Fake fingerprints aren't hard to make but they are hard to use.

In biometric identification terminology, "spoofing" is the process of presenting a fake biometric (e.g. gummy fingerprint) to a system in order to gain access. I don't often write about biometric spoofing because I personally find it one of the less interesting aspects of biometrics. I don't mean to discount it as a problem, because it is a real vulnerability for biometric systems. It is just that it is often used as a way to say "biometric systems are useless because of spoofing". I find this kind of argument annoying because every security system has vulnerabilities and those vulnerabilities don't make the system useless. As a simple example, the vast majority of locks used on home and office doors can be easily picked, but we still use them. Risk management is about understanding risk and controlling them, not eliminating them.  

A recent blog post hit two of my triggers - it claimed that without spoof protection biometrics are useless and one of my personal peeves about commercial blogs, namely the "without my company's X, then Y is useless"  The literal title was "Without Spoof-Proof Liveness, Biometrics Will Never Replace Passwords". I find this wrong on many levels. First, the use of the word "never" in a technology sense is never a good idea (see what I did there?). There are certainly plenty of cases where a biometric is good enough. For example, my phone. I know a super-dedicated attacker might be able to spoof a fingerprint on my phone, but I am OK with that. It is a balance of convenience and security.

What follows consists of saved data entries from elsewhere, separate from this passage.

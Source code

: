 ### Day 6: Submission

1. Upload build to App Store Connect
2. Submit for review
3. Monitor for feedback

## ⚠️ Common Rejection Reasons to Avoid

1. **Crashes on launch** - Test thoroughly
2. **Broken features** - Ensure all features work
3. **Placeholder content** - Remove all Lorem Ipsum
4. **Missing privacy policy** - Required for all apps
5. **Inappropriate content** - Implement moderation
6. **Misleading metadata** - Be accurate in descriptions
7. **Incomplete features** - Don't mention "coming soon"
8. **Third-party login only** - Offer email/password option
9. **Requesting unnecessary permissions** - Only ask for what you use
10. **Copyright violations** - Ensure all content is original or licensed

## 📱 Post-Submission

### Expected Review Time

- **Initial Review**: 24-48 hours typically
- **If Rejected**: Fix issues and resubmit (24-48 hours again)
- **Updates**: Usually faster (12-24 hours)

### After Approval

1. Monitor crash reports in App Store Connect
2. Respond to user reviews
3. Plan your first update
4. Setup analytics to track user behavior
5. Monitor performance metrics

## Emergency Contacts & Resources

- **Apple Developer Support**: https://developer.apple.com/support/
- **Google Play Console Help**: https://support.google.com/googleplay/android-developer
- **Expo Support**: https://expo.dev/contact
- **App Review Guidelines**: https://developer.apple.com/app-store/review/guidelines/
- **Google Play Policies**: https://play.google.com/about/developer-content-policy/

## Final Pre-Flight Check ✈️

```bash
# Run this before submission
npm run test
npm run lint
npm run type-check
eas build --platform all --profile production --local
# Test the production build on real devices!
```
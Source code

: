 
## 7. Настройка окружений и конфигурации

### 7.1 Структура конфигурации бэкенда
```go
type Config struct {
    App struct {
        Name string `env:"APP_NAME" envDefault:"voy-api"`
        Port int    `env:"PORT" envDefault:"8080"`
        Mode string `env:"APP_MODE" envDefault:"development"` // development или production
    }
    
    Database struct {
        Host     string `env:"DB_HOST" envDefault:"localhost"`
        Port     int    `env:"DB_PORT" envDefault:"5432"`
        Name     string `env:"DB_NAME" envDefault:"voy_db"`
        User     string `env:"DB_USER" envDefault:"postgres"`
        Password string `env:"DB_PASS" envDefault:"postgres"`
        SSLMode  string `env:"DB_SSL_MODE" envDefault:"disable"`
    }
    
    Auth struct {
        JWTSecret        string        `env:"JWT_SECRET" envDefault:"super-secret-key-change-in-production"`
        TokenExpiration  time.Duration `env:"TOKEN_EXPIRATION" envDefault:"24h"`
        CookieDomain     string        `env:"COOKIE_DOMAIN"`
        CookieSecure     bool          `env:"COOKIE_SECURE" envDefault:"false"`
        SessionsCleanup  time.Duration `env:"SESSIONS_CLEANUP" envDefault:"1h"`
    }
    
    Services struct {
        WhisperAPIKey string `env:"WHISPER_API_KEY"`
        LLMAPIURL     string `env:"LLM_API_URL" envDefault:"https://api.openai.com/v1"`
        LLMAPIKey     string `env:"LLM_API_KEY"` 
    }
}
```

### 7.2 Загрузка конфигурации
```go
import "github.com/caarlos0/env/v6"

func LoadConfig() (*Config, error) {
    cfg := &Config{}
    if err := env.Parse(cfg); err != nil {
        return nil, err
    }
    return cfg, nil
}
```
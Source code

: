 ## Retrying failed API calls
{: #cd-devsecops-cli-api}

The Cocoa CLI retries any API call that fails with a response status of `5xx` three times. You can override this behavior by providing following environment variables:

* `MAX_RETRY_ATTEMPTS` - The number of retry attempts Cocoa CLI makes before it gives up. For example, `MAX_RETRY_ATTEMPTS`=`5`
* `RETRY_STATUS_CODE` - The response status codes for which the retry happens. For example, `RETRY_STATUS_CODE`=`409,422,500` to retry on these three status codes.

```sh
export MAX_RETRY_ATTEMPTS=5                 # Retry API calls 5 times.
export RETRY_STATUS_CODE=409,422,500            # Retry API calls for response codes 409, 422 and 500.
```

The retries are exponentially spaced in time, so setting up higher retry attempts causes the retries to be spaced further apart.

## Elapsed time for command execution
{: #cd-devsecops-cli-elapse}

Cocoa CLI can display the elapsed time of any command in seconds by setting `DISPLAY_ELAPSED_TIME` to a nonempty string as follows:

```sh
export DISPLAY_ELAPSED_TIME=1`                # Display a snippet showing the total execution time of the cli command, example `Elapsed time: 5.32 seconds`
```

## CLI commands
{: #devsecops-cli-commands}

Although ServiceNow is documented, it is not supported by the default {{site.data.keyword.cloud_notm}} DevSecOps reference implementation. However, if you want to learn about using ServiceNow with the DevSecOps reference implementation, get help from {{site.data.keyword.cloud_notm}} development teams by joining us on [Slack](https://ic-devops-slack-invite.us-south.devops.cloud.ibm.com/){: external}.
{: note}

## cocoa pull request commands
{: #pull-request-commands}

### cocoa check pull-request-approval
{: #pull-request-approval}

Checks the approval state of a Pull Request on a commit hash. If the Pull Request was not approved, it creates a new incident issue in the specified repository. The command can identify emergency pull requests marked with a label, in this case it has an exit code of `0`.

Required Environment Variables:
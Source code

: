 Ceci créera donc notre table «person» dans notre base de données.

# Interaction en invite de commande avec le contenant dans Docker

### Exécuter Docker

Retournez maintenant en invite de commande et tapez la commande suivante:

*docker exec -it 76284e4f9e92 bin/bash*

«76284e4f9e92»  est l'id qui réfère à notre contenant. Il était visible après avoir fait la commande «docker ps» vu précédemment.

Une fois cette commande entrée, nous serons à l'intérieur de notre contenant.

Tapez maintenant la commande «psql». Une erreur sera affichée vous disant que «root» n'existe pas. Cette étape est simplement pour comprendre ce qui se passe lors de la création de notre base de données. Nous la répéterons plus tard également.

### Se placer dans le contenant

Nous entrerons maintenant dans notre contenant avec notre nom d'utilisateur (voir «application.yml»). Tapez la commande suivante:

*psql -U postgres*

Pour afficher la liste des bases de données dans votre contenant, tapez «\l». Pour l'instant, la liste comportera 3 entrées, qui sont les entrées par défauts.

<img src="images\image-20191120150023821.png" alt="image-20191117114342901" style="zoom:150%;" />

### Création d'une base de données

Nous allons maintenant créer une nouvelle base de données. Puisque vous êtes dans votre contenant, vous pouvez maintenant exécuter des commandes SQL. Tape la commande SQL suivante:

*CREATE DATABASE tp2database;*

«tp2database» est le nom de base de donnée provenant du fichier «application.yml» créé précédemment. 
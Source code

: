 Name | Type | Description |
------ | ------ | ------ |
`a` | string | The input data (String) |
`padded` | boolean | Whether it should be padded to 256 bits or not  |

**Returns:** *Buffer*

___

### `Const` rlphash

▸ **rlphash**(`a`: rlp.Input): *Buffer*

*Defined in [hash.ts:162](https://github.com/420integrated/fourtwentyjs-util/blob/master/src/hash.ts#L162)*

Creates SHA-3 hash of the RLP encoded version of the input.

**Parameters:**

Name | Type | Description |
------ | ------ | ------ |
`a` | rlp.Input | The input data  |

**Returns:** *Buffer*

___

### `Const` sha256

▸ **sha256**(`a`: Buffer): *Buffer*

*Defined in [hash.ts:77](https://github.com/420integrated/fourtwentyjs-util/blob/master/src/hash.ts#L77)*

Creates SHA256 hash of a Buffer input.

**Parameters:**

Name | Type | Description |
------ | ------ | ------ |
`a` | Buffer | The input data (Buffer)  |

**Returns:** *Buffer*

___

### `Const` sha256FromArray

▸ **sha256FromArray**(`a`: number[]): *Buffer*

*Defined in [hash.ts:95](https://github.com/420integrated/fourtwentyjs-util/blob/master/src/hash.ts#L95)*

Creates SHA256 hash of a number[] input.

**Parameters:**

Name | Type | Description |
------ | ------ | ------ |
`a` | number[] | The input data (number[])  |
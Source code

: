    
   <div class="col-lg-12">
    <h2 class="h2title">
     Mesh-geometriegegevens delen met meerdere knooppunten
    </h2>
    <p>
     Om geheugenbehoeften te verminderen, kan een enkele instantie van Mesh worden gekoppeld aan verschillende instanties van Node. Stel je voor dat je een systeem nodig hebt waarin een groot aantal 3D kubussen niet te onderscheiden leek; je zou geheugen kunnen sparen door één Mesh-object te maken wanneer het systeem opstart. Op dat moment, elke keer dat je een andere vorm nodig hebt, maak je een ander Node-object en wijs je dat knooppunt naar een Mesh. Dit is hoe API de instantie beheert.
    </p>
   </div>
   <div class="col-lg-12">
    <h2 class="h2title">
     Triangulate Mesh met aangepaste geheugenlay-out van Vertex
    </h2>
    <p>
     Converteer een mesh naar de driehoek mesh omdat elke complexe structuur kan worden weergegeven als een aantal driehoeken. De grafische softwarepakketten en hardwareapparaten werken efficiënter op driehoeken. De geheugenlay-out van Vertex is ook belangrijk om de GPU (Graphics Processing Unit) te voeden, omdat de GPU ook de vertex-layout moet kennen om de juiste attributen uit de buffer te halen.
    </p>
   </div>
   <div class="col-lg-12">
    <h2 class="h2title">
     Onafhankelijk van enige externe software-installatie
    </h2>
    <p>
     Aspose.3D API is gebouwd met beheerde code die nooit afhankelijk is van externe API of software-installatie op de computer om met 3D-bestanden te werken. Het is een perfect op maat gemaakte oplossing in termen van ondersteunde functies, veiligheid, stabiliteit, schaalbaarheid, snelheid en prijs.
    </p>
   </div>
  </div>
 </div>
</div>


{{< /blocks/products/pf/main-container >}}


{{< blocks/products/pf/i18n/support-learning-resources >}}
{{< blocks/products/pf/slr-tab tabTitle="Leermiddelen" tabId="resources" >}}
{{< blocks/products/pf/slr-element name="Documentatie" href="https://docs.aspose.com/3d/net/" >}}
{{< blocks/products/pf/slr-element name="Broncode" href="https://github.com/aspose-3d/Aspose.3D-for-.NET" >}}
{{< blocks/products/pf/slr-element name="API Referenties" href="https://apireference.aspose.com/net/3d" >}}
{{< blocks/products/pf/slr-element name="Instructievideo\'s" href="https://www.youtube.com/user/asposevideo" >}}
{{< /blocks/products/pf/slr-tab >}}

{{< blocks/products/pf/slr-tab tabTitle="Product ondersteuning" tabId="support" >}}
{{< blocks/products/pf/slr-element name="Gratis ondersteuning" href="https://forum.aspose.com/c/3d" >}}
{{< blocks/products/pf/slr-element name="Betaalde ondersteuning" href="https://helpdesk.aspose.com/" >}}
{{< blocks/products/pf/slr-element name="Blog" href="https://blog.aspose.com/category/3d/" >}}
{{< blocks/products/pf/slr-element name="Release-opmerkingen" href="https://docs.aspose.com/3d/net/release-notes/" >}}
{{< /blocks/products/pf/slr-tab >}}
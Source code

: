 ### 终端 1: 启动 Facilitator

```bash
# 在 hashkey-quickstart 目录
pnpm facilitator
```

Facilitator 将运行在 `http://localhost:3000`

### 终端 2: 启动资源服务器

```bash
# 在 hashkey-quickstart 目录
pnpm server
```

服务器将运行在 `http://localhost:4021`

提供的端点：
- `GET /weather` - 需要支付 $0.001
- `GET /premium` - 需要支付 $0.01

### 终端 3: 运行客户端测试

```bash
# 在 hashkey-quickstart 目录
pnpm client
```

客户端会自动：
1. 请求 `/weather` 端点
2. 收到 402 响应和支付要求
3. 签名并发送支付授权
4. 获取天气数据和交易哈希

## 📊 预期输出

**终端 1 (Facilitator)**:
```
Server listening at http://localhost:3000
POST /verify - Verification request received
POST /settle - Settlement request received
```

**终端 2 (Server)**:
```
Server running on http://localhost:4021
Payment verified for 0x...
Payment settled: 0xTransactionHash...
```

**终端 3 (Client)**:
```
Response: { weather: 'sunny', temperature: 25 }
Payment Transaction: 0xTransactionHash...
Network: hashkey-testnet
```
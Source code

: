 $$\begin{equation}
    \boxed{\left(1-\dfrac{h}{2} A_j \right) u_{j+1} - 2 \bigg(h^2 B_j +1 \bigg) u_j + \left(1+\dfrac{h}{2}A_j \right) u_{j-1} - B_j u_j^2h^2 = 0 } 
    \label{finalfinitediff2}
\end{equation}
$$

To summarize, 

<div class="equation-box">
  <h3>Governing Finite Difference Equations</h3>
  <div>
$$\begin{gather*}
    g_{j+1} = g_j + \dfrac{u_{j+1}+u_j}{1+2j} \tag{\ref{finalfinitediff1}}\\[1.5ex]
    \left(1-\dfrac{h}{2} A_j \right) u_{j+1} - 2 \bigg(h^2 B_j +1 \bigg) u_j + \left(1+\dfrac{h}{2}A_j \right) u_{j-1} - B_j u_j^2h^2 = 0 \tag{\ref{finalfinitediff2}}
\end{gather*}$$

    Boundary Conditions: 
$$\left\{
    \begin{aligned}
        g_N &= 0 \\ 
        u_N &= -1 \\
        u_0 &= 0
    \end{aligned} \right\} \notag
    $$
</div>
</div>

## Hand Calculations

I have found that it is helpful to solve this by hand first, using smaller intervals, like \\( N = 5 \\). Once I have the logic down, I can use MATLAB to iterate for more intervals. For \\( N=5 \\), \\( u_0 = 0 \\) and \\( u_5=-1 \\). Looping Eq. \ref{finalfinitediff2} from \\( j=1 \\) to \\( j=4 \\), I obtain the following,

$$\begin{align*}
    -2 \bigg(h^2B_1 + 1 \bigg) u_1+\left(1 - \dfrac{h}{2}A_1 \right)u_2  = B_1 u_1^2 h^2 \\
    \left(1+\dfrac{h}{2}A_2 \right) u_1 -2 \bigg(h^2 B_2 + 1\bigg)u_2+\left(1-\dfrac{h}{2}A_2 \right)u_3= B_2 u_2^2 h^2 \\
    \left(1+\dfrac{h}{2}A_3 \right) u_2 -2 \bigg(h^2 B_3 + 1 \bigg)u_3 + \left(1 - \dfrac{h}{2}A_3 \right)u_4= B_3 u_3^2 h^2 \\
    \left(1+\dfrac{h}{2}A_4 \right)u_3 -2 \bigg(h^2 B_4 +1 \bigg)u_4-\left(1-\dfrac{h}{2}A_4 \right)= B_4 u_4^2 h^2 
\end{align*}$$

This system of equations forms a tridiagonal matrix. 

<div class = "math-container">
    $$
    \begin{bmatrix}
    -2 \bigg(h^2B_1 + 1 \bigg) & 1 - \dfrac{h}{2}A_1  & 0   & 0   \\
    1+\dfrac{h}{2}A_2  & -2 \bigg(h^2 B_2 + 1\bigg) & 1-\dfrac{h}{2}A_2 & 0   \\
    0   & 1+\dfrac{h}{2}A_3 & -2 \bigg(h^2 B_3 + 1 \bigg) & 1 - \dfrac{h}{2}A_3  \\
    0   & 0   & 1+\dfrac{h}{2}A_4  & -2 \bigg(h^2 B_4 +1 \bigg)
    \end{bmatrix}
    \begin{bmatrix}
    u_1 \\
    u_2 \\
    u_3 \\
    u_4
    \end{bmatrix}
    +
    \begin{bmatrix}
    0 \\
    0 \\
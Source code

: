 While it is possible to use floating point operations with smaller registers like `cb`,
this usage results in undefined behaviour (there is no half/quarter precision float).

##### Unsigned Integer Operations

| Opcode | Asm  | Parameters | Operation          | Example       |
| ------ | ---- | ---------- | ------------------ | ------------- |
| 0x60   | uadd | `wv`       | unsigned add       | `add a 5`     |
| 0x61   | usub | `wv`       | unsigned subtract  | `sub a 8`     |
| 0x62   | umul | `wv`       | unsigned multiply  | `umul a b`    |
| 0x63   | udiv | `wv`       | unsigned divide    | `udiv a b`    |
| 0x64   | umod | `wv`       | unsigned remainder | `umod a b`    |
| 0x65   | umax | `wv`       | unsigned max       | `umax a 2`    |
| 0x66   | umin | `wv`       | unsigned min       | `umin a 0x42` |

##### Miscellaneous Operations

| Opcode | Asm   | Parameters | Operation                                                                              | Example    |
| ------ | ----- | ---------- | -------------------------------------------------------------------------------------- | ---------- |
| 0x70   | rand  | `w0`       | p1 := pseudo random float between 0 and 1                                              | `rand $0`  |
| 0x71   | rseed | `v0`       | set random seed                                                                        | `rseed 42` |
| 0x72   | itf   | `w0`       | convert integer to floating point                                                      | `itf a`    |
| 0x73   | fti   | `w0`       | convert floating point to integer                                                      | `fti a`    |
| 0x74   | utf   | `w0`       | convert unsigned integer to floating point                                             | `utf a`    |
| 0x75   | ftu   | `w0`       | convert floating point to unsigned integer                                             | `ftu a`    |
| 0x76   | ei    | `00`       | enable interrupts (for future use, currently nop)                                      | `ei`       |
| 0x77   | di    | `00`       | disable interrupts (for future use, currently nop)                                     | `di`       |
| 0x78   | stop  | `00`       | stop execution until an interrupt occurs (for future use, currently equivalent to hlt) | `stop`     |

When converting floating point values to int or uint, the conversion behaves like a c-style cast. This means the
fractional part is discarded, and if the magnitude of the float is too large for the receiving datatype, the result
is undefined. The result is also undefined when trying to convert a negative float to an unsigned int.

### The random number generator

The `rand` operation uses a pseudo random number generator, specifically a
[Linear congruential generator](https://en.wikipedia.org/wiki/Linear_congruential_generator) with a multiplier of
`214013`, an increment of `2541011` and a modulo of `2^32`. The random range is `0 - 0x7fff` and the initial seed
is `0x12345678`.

The blog also talks about the company's use of ISO 30107, a standard dealing with biometric spoofing. Standards can be great to establish a common vocabulary and measurement approach. However, in the area of spoofing, a standard can (at best) only provide you with protection against well known attacks. At worst, it can give you a false sense of security.

A biometric system that is sensitive enough to need spoof protection is sensitive enough to need a second factor (e.g. PIN/password). Relying upon spoof protection is only going to protect you for a short while until new attacks are discovered. It will never be a perfect solution.